- Born: Mary Mazo October 25, 1906 Odessa, Russian Empire
- Died: February 28, 2000 (aged 93) Manhattan, New York City, United States
- Occupation: Hotelier
- Known for: Co-owner of the Algonquin Hotel in New York City
- Spouse: Ben Bodne (died 1992)
- Children: 2

= Mary Bodne =

Mary Bodne (née Mazo; October 25, 1906 – February 28, 2000) was an American hotelier best known as the longtime co-owner and hostess of the Algonquin Hotel in Manhattan.

== Early life ==
Bodne was born Mary Mazo in Odessa, in what is now Ukraine, to Jewish parents who fled pogroms when she was an infant. The family settled in Charleston, South Carolina, where her father, Elihu Mazo, established the city’s first Jewish delicatessen. Musicians George Gershwin and DuBose Heyward were said to be regular patrons while working on Porgy and Bess and were frequent dinner guests at the Mazo home.

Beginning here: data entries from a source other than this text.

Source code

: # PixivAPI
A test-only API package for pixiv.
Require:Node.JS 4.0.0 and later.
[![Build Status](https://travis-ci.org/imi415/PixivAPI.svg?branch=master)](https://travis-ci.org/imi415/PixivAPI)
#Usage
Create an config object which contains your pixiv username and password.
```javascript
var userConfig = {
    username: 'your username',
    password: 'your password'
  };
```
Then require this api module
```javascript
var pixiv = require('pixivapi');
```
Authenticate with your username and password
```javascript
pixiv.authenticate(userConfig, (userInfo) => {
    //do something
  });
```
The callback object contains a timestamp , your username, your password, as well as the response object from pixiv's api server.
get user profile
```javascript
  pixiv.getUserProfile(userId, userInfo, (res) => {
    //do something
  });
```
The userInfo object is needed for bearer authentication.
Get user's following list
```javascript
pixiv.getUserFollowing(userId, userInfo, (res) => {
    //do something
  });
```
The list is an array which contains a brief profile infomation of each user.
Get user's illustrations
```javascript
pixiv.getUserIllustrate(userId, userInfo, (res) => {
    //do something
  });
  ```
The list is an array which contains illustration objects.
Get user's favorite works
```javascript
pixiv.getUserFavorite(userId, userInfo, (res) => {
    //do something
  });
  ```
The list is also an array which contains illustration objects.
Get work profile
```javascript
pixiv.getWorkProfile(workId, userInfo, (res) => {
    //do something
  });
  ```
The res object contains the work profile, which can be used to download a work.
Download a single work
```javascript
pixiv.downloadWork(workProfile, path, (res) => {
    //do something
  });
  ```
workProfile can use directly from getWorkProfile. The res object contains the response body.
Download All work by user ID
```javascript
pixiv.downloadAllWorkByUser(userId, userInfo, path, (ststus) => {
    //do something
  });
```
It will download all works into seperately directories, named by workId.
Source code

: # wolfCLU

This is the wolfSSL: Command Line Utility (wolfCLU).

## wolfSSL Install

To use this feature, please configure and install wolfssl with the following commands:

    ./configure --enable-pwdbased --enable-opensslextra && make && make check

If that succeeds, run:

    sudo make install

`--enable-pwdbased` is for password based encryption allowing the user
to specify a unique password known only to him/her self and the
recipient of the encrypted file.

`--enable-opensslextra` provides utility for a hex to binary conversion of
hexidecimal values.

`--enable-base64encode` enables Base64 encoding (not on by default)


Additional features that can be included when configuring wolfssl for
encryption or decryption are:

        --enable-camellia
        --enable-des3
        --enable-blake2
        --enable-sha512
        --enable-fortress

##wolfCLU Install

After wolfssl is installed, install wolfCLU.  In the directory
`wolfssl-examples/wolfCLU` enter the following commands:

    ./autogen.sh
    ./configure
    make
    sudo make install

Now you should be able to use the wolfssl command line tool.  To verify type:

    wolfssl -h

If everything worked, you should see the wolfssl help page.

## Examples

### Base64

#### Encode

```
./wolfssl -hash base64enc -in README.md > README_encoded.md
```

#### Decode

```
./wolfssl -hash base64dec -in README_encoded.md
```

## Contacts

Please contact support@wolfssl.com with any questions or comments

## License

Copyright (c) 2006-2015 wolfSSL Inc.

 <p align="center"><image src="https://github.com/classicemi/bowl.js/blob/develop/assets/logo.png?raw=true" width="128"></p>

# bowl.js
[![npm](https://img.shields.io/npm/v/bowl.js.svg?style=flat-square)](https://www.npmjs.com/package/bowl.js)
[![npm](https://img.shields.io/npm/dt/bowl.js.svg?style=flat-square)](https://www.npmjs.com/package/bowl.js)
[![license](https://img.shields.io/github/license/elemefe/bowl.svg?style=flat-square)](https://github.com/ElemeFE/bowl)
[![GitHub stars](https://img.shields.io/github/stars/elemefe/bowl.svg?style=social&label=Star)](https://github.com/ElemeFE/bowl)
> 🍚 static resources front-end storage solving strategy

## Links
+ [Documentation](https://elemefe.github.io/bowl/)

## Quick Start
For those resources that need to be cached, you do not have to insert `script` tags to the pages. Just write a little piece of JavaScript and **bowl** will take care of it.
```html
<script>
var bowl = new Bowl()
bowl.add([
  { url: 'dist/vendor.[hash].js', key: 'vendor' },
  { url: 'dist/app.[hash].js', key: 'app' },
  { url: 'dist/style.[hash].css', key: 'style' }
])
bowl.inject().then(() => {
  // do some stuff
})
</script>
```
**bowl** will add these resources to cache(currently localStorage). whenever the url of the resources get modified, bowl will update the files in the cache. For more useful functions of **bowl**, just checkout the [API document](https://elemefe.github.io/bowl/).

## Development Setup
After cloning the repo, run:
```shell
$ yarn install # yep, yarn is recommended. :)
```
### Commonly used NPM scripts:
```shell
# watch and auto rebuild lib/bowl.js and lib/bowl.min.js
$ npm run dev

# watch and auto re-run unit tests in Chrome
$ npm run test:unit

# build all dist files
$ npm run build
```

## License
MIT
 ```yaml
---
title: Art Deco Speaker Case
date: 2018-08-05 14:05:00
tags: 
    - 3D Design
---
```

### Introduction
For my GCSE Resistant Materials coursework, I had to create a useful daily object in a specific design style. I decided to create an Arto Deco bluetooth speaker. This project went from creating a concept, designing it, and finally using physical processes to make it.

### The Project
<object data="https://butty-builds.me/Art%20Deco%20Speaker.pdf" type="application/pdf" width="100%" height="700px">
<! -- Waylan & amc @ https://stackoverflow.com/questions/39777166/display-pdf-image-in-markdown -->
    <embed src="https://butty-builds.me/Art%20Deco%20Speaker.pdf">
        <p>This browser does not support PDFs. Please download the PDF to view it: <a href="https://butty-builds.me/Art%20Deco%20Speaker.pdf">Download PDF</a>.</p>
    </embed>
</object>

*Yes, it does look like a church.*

== Career and life at the Algonquin ==
Mary married Ben Bodne, an oil distributor from Charleston. During their honeymoon in the 1920s, they had lunch at the Algonquin Hotel and were impressed by the famous guests they saw there such as Will Rogers, Douglas Fairbanks Sr., Sinclair Lewis, Eddie Cantor, Gertrude Lawrence, and Beatrice Lillie. In 1946, they purchased the 200-room hotel for about US$1 million and moved into a suite on the premises.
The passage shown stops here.